All records are to be restated exactly, each line as it reads.

- **Saved entries**:

- - - - - - -

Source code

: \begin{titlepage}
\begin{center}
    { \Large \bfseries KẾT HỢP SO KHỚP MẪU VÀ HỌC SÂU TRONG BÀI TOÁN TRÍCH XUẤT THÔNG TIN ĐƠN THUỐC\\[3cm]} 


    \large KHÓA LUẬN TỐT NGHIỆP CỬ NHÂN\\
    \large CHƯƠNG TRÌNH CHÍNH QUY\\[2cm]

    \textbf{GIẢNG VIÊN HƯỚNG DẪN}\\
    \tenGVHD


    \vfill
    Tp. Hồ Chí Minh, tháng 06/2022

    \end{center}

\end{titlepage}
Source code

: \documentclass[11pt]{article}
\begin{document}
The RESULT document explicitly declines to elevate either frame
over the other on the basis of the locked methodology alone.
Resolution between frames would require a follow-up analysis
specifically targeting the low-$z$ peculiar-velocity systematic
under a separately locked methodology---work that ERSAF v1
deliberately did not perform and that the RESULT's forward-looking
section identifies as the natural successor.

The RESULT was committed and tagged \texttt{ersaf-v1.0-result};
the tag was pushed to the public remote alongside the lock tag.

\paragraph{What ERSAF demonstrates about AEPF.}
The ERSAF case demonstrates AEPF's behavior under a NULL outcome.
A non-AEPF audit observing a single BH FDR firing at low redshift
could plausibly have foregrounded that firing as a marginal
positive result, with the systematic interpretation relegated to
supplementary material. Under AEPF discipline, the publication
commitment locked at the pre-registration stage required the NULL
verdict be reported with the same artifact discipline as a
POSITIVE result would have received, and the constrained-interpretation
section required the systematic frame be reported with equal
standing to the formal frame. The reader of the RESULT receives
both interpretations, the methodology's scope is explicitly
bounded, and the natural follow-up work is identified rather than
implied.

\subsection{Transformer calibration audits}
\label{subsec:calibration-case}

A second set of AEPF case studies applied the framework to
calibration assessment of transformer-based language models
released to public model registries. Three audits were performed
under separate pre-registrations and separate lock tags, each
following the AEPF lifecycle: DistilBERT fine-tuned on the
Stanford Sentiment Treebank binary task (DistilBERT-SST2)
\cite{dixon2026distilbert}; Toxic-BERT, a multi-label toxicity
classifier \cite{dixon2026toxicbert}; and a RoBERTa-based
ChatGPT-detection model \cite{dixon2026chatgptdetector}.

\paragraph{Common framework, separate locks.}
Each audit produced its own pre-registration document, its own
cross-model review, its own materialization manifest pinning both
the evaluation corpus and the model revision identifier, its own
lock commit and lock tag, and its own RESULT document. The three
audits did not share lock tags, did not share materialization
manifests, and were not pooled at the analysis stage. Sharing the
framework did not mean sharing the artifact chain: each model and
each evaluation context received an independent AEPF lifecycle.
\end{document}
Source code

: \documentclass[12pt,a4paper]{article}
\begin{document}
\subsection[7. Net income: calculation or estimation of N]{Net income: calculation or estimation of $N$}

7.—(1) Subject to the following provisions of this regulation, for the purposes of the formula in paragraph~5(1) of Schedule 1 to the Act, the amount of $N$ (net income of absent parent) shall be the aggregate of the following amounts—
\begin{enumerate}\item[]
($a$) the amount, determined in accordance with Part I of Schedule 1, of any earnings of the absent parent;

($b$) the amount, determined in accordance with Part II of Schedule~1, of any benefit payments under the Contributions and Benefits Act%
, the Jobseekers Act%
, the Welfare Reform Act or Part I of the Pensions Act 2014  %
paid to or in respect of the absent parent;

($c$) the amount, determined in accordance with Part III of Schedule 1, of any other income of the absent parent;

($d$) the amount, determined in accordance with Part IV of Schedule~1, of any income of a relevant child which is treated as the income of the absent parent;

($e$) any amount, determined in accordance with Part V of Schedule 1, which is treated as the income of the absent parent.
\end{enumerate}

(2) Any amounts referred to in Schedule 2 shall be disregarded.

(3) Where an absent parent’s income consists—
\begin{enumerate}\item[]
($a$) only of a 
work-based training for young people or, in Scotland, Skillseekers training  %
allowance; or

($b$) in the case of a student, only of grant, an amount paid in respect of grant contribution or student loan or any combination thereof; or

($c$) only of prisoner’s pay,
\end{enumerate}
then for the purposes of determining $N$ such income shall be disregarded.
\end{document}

- - - - - - -

- **Answer section**:
Source code

: \begin{titlepage}
\begin{center}
    { \Large \bfseries KẾT HỢP SO KHỚP MẪU VÀ HỌC SÂU TRONG BÀI TOÁN TRÍCH XUẤT THÔNG TIN ĐƠN THUỐC\\[3cm]} 


    \large KHÓA LUẬN TỐT NGHIỆP CỬ NHÂN\\
    \large CHƯƠNG TRÌNH CHÍNH QUY\\[2cm]

    \textbf{GIẢNG VIÊN HƯỚNG DẪN}\\
    \tenGVHD


    \vfill
    Tp. Hồ Chí Minh, tháng 06/2022

    \end{center}

\end{titlepage}
Source code

: \documentclass[11pt]{article}
\begin{document}
The RESULT document explicitly declines to elevate either frame
over the other on the basis of the locked methodology alone.
Resolution between frames would require a follow-up analysis
specifically targeting the low-$z$ peculiar-velocity systematic
under a separately locked methodology---work that ERSAF v1
deliberately did not perform and that the RESULT's forward-looking
section identifies as the natural successor.

The RESULT was committed and tagged \texttt{ersaf-v1.0-result};
the tag was pushed to the public remote alongside the lock tag.

\paragraph{What ERSAF demonstrates about AEPF.}
The ERSAF case demonstrates AEPF's behavior under a NULL outcome.
A non-AEPF audit observing a single BH FDR firing at low redshift
could plausibly have foregrounded that firing as a marginal
positive result, with the systematic interpretation relegated to
supplementary material. Under AEPF discipline, the publication
commitment locked at the pre-registration stage required the NULL
verdict be reported with the same artifact discipline as a
POSITIVE result would have received, and the constrained-interpretation
section required the systematic frame be reported with equal
standing to the formal frame. The reader of the RESULT receives
both interpretations, the methodology's scope is explicitly
bounded, and the natural follow-up work is identified rather than
implied.

\subsection{Transformer calibration audits}
\label{subsec:calibration-case}

A second set of AEPF case studies applied the framework to
calibration assessment of transformer-based language models
released to public model registries. Three audits were performed
under separate pre-registrations and separate lock tags, each
following the AEPF lifecycle: DistilBERT fine-tuned on the
Stanford Sentiment Treebank binary task (DistilBERT-SST2)
\cite{dixon2026distilbert}; Toxic-BERT, a multi-label toxicity
classifier \cite{dixon2026toxicbert}; and a RoBERTa-based
ChatGPT-detection model \cite{dixon2026chatgptdetector}.

\paragraph{Common framework, separate locks.}
Each audit produced its own pre-registration document, its own
cross-model review, its own materialization manifest pinning both
the evaluation corpus and the model revision identifier, its own
lock commit and lock tag, and its own RESULT document. The three
audits did not share lock tags, did not share materialization
manifests, and were not pooled at the analysis stage. Sharing the
framework did not mean sharing the artifact chain: each model and
each evaluation context received an independent AEPF lifecycle.
\end{document}
Source code

: \documentclass[12pt,a4paper]{article}
\begin{document}
\subsection[7. Net income: calculation or estimation of N]{Net income: calculation or estimation of $N$}

7.—(1) Subject to the following provisions of this regulation, for the purposes of the formula in paragraph~5(1) of Schedule 1 to the Act, the amount of $N$ (net income of absent parent) shall be the aggregate of the following amounts—
\begin{enumerate}\item[]
($a$) the amount, determined in accordance with Part I of Schedule 1, of any earnings of the absent parent;

($b$) the amount, determined in accordance with Part II of Schedule~1, of any benefit payments under the Contributions and Benefits Act%
, the Jobseekers Act%
, the Welfare Reform Act or Part I of the Pensions Act 2014  %
paid to or in respect of the absent parent;

($c$) the amount, determined in accordance with Part III of Schedule 1, of any other income of the absent parent;

($d$) the amount, determined in accordance with Part IV of Schedule~1, of any income of a relevant child which is treated as the income of the absent parent;

($e$) any amount, determined in accordance with Part V of Schedule 1, which is treated as the income of the absent parent.
\end{enumerate}

(2) Any amounts referred to in Schedule 2 shall be disregarded.

(3) Where an absent parent’s income consists—
\begin{enumerate}\item[]
($a$) only of a 
work-based training for young people or, in Scotland, Skillseekers training  %
allowance; or

($b$) in the case of a student, only of grant, an amount paid in respect of grant contribution or student loan or any combination thereof; or

($c$) only of prisoner’s pay,
\end{enumerate}
then for the purposes of determining $N$ such income shall be disregarded.
\end{document}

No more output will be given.